Perçinlerin bıçak sapında görünmesini istemediğimden gürgenin talaşı ile ağaç tutkalını karıştırıp perçin bölgelerine sürüp yarım gün kurumaya bıraktım.Daha bitmedi……… sıra sondan bir önceki aşamaya geldi, zımparalama.Önce kalın sonra da ince zımpara ile törpülediğim gürgen sapı bir güzel zımparaladım. Bu süreç kıvama ve elime tam uygun oluncaya ve törpü izleri silininceye kadar devam etti.Ve sonunda bıçak son aşamaya geldi.Vernikleme işi en son aşama,Bıçak Sapının kendi Gürgen renginde olması için bir güzel vernikledim ve kurumaya bıraktım.
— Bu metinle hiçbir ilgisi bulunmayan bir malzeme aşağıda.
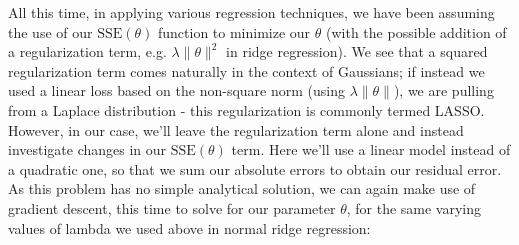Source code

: \documentclass[11pt,letterpaper]{article}
\begin{document}
All this time, in applying various regression techniques, we have been assuming the use of our $\text{SSE}(\theta)$ function to minimize our $\theta$ (with the possible addition of a regularization term, e.g. $\lambda\lVert\theta\rVert^2$ in ridge regression). We see that a squared regularization term comes naturally in the context of Gaussians; if instead we used a linear loss based on the non-square norm (using $\lambda\lVert\theta\rVert$), we are pulling from a Laplace distribution - this regularization is commonly termed LASSO.\\
However, in our case, we'll leave the regularization term alone and instead investigate changes in our $\text{SSE}(\theta)$ term. Here we'll use a linear model instead of a quadratic one, so that we sum our absolute errors to obtain our residual error.\\
As this problem has no simple analytical solution, we can again make use of gradient descent, this time to solve for our parameter $\theta$, for the same varying values of lambda we used above in normal ridge regression:
\end{document}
Bir bıçak sapı yapma serüvenim mutlu sonla neticelendi.
Ben yaparken büyük zevk aldım,hele bitince zevkim,hazzım ve mutluluğum ölçülemeyecek derecede idi. Çok mu? zaman harcadım, yoruldum mu? kocaman HAYIR…. sapı bıçağa montaj,törpüleme,zımparalama hepsi 1-2 saat gibi bir şey sürdü.Tutkal ve vernik kuruması ise 1.5 gün gibi.Yani bir bıçak sapı 2 günde kullanıma hazır hale geldi.Bıçağın kılıfımı? onuda bir yerlerden bulup bıçağa uyumlu hale getirdimHer şey para ile satın alınmaz,bir şeyler yapabilmek ölçüsüzdür.
Yaratıcılık,pratik çözümler ne derseniz deyin,hepsi insanı mutlu etmeye yetiyor.